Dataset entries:
↓
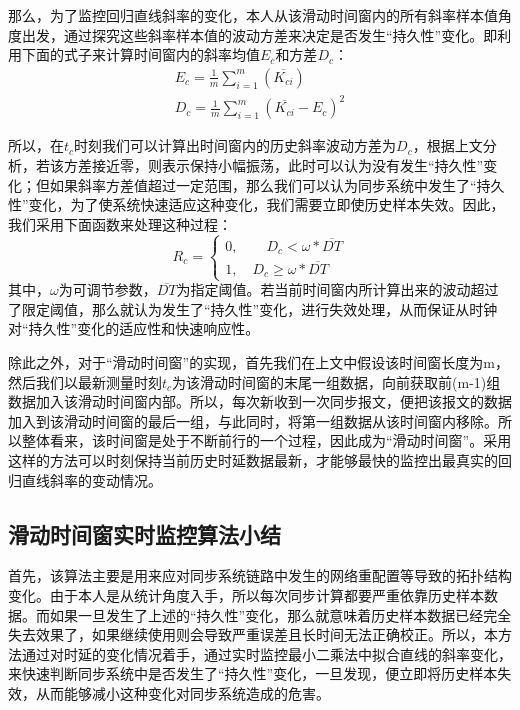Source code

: 那么，为了监控回归直线斜率的变化，本人从该滑动时间窗内的所有斜率样本值角度出发，通过探究这些斜率样本值的波动方差来决定是否发生“持久性”变化。即利用下面的式子来计算时间窗内的斜率均值$E_{c}$和方差$D_{c}$：
\begin{align}
E_{c} = \frac{1}{m}\sum_{i=1}^{m}(\overline{K_{ci}}) \\
D_{c} = \frac{1}{m}\sum_{i=1}^{m}(\overline{K_{ci}} - E_{c}) ^ {2}
\end{align}

所以，在$t_{c}$时刻我们可以计算出时间窗内的历史斜率波动方差为$D_{c}$，根据上文分析，若该方差接近零，则表示保持小幅振荡，此时可以认为没有发生“持久性”变化；但如果斜率方差值超过一定范围，那么我们可以认为同步系统中发生了“持久性”变化，为了使系统快速适应这种变化，我们需要立即使历史样本失效。因此，我们采用下面函数来处理这种过程：
\begin{equation}
R_{c} = \left\{
	\begin{array}{ll} %
		0, \qquad D_{c} < \omega * \overline{DT} \\
		1, \quad D_{c} \geq \omega * \overline{DT} 
	\end{array}
	\right. 
\end{equation}
其中，$\omega$为可调节参数，$\overline{DT}$为指定阈值。若当前时间窗内所计算出来的波动超过了限定阈值，那么就认为发生了“持久性”变化，进行失效处理，从而保证从时钟对“持久性”变化的适应性和快速响应性。

除此之外，对于“滑动时间窗”的实现，首先我们在上文中假设该时间窗长度为m，然后我们以最新测量时刻$t_{c}$为该滑动时间窗的末尾一组数据，向前获取前(m-1)组数据加入该滑动时间窗内部。所以，每次新收到一次同步报文，便把该报文的数据加入到该滑动时间窗的最后一组，与此同时，将第一组数据从该时间窗内移除。所以整体看来，该时间窗是处于不断前行的一个过程，因此成为“滑动时间窗”。采用这样的方法可以时刻保持当前历史时延数据最新，才能够最快的监控出最真实的回归直线斜率的变动情况。

\subsection{滑动时间窗实时监控算法小结}
首先，该算法主要是用来应对同步系统链路中发生的网络重配置等导致的拓扑结构变化。由于本人是从统计角度入手，所以每次同步计算都要严重依靠历史样本数据。而如果一旦发生了上述的“持久性”变化，那么就意味着历史样本数据已经完全失去效果了，如果继续使用则会导致严重误差且长时间无法正确校正。所以，本方法通过对时延的变化情况着手，通过实时监控最小二乘法中拟合直线的斜率变化，来快速判断同步系统中是否发生了“持久性”变化，一旦发现，便立即将历史样本失效，从而能够减小这种变化对同步系统造成的危害。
↑
Give the entries again word for word, but skip the pictures.

Source code

: 那么，为了监控回归直线斜率的变化，本人从该滑动时间窗内的所有斜率样本值角度出发，通过探究这些斜率样本值的波动方差来决定是否发生“持久性”变化。即利用下面的式子来计算时间窗内的斜率均值$E_{c}$和方差$D_{c}$：
\begin{align}
E_{c} = \frac{1}{m}\sum_{i=1}^{m}(\overline{K_{ci}}) \\
D_{c} = \frac{1}{m}\sum_{i=1}^{m}(\overline{K_{ci}} - E_{c}) ^ {2}
\end{align}

所以，在$t_{c}$时刻我们可以计算出时间窗内的历史斜率波动方差为$D_{c}$，根据上文分析，若该方差接近零，则表示保持小幅振荡，此时可以认为没有发生“持久性”变化；但如果斜率方差值超过一定范围，那么我们可以认为同步系统中发生了“持久性”变化，为了使系统快速适应这种变化，我们需要立即使历史样本失效。因此，我们采用下面函数来处理这种过程：
\begin{equation}
R_{c} = \left\{
	\begin{array}{ll} %
		0, \qquad D_{c} < \omega * \overline{DT} \\
		1, \quad D_{c} \geq \omega * \overline{DT} 
	\end{array}
	\right. 
\end{equation}
其中，$\omega$为可调节参数，$\overline{DT}$为指定阈值。若当前时间窗内所计算出来的波动超过了限定阈值，那么就认为发生了“持久性”变化，进行失效处理，从而保证从时钟对“持久性”变化的适应性和快速响应性。

除此之外，对于“滑动时间窗”的实现，首先我们在上文中假设该时间窗长度为m，然后我们以最新测量时刻$t_{c}$为该滑动时间窗的末尾一组数据，向前获取前(m-1)组数据加入该滑动时间窗内部。所以，每次新收到一次同步报文，便把该报文的数据加入到该滑动时间窗的最后一组，与此同时，将第一组数据从该时间窗内移除。所以整体看来，该时间窗是处于不断前行的一个过程，因此成为“滑动时间窗”。采用这样的方法可以时刻保持当前历史时延数据最新，才能够最快的监控出最真实的回归直线斜率的变动情况。

\subsection{滑动时间窗实时监控算法小结}
首先，该算法主要是用来应对同步系统链路中发生的网络重配置等导致的拓扑结构变化。由于本人是从统计角度入手，所以每次同步计算都要严重依靠历史样本数据。而如果一旦发生了上述的“持久性”变化，那么就意味着历史样本数据已经完全失去效果了，如果继续使用则会导致严重误差且长时间无法正确校正。所以，本方法通过对时延的变化情况着手，通过实时监控最小二乘法中拟合直线的斜率变化，来快速判断同步系统中是否发生了“持久性”变化，一旦发现，便立即将历史样本失效，从而能够减小这种变化对同步系统造成的危害。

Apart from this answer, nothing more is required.